Report on first 10 years of 'Vision Zero' on NYC streets

A report by Transportation Alternatives showcased the data from the first 10 years of "Vision Zero" on New York City streets. 

The analysis by Transportation Alternatives and Families for Safe Streets found that whiter and wealthier communities have safer streets than 10 years ago.

Data from Transportation Alternatives shows pedestrian fatalities fell 29% from 2014 to 2023 and traffic fatalities were 16% lower during the decade of "Vision Zero."

(Chart: Transportation Alternatives)

Ten years ago, upon its inception, the program saw 259 New Yorkers lose their lives in traffic accidents within its inaugural year. 

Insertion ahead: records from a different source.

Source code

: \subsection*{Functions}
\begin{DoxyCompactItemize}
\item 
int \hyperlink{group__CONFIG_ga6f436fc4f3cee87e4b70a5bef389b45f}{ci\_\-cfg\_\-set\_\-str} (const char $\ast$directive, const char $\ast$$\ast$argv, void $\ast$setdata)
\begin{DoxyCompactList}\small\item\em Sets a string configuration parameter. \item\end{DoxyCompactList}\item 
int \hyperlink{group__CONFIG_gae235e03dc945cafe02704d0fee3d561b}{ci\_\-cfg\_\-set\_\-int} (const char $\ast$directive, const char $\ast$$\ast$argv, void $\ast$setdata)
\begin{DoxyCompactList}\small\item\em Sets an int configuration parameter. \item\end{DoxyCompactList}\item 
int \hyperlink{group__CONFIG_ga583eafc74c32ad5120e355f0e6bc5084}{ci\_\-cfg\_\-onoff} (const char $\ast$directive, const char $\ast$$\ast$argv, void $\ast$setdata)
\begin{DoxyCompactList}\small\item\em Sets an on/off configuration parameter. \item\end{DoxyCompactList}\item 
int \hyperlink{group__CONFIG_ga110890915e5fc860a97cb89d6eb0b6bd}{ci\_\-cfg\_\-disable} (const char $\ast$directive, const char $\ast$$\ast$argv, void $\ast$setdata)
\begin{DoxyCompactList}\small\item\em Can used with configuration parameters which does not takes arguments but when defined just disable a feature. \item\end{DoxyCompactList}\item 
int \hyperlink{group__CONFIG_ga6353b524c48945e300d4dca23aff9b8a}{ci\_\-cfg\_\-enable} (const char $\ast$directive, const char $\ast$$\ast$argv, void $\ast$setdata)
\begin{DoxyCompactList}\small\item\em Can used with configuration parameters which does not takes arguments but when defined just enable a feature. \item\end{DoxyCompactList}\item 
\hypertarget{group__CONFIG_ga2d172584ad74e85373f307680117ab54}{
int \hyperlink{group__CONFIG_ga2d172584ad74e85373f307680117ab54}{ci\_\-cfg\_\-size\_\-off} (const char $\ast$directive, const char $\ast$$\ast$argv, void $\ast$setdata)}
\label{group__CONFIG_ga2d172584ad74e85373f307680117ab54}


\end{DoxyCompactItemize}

Fast-forward to 2023, the same grim statistic resurfaced, claiming the lives of another 259 individuals. 

Throughout the last decade, a total of 2,412 New Yorkers have succumbed to traffic-related incidents. 

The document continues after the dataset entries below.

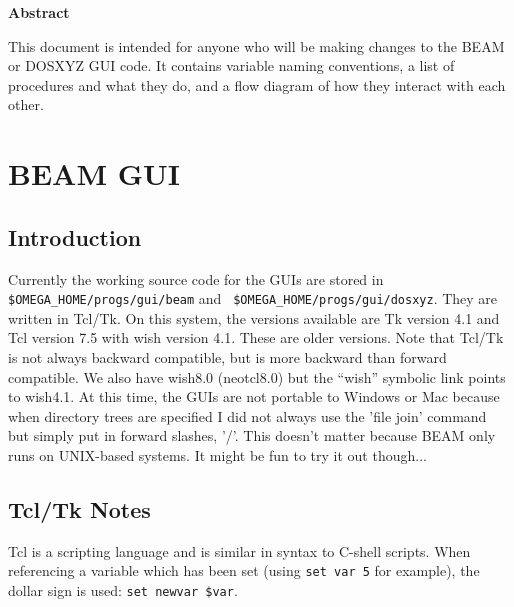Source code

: \documentclass[12pt]{book}
\begin{document}
\newpage

\begin{center}
\begin{Large}
{\bf Abstract}
\end{Large}
\end{center}
This document is intended for anyone who will be making changes to the
BEAM or DOSXYZ GUI code.  It contains variable naming conventions, a list of
procedures and what they do, and a flow diagram of how they interact
with each other.
\vspace*{4cm}\\

\tableofcontents

\setlength{\baselineskip}{0.5cm}

\newpage


\chapter{BEAM GUI}

{\sffamily
\section{Introduction}
}


Currently the working source code for the GUIs are stored in
{\tt \$OMEGA\_HOME/progs/gui/beam} and {\tt
\$OMEGA\_HOME/progs/gui/dosxyz}.  They are written in Tcl/Tk.  On this
system, the
versions available are Tk version 4.1 and Tcl version 7.5 with wish
version 4.1.  These are older versions.  Note that Tcl/Tk is not always
backward compatible, but is more backward than forward compatible.  We
also have wish8.0 (neotcl8.0) but the ``wish'' symbolic link points to wish4.1.
At this time, the GUIs are not portable to Windows or Mac because when
directory trees are specified I did not always use the 'file join' command but
simply put in forward slashes, '/'.  This doesn't matter because BEAM
only runs on UNIX-based systems.  It might be fun to try it out though...

\section{Tcl/Tk Notes}

Tcl is a scripting language and is similar in syntax to C-shell
scripts.  When referencing a variable which has been set (using
{\tt set var 5} for example), the dollar sign is used:
{\tt set newvar \$var}.
\end{document}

Particularly alarming is the year 2023, which marked the deadliest period for bicyclists since 1999. The surge in fatalities coincides with an increasing number of New Yorkers resorting to bicycles amidst inadequate protected infrastructure.

The report said New York City had the second-fewest pedestrian fatalities in 114 years of recorded data last year, defying an alarming national trend in the other direction. 

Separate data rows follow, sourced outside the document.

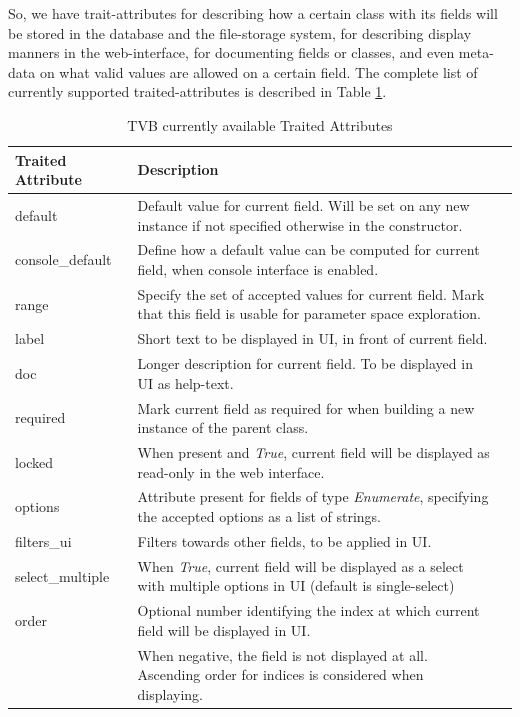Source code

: So, we have trait-attributes for describing how a certain class with its fields 
will be stored in the database and the file-storage system,
for describing display manners in the web-interface, for documenting fields or classes, 
and even meta-data on what valid values are allowed on a certain field. 
The complete list of currently supported traited-attributes is described in Table \ref{tab:traits}.

\begin{center}
	\begin{table}[ht]
  	\label{tab:traits}
  	\caption{TVB currently available Traited Attributes}

	\begin{tabularx}{\textwidth}{lll}
      		\toprule
      		Traited Attribute    & Description  \\ 
      		\midrule
		default 	& Default value for current field. Will be set on any new instance if not specified otherwise in the constructor.  \\
		console\_default & Define how a default value can be computed for current field, when console interface is enabled. \\
		range	& Specify the set of accepted values for current field. Mark that this field is usable for parameter space exploration. \\

		label		& Short text to be displayed in UI, in front of current field. \\
		doc		& Longer description for current field. To be displayed in UI as help-text. \\
		required	& Mark current field as required for when building a new instance of the parent class. \\
		locked	& When present and \emph{True}, current field will be displayed as read-only in the web interface. \\

		options	& Attribute present for fields of type \emph{Enumerate}, specifying the accepted options as a list of strings. \\
		filters\_ui	& Filters towards other fields, to be applied in UI. \\
		select\_multiple & When \emph{True}, current field will be displayed as a select  with multiple options in UI (default is single-select) \\
		order	& Optional number identifying the index at which current field will be displayed in UI. \\
				& When negative, the field is not displayed at all. Ascending order for indices is considered when displaying. \\


\end{tabularx}
\end{table}
\end{center}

GrubHub delivery person on electric bike in the bicycle lane on Queens Boulevard, Queens, New York. (Photo by: Lindsey Nicholson/UCG/Universal Images Group via Getty Images)

In 2023, the NYC DOT installed a record 33 miles of new protected bike lanes and created 588,785 additional square feet of pedestrian space, surpassing one million square feet of new pedestrian space over the past two years. 

While neighborhoods of color and with lower incomes have seen an increase in traffic violence, the advocates say the "Vision Zero" program has to be fully implemented for it to be effective.

In a statement to FOX 5 NY, the DOT says they've seen the greatest decreases in pedestrian fatalities both in neighborhoods with high poverty rates and the highest level of non-white residents.

"Since the beginning of Vision Zero back in 2014, NYC DOT has worked to ensure all New Yorkers benefit from safety projects – with Safety Improvement Projects slightly more concentrated in neighborhoods of high or very high poverty than in lower-poverty areas," DOT spokesperson Anna Correa said. "Our commitment to equity influences where we prioritize our work, weighing neighborhood race and income, density, and history of past projects."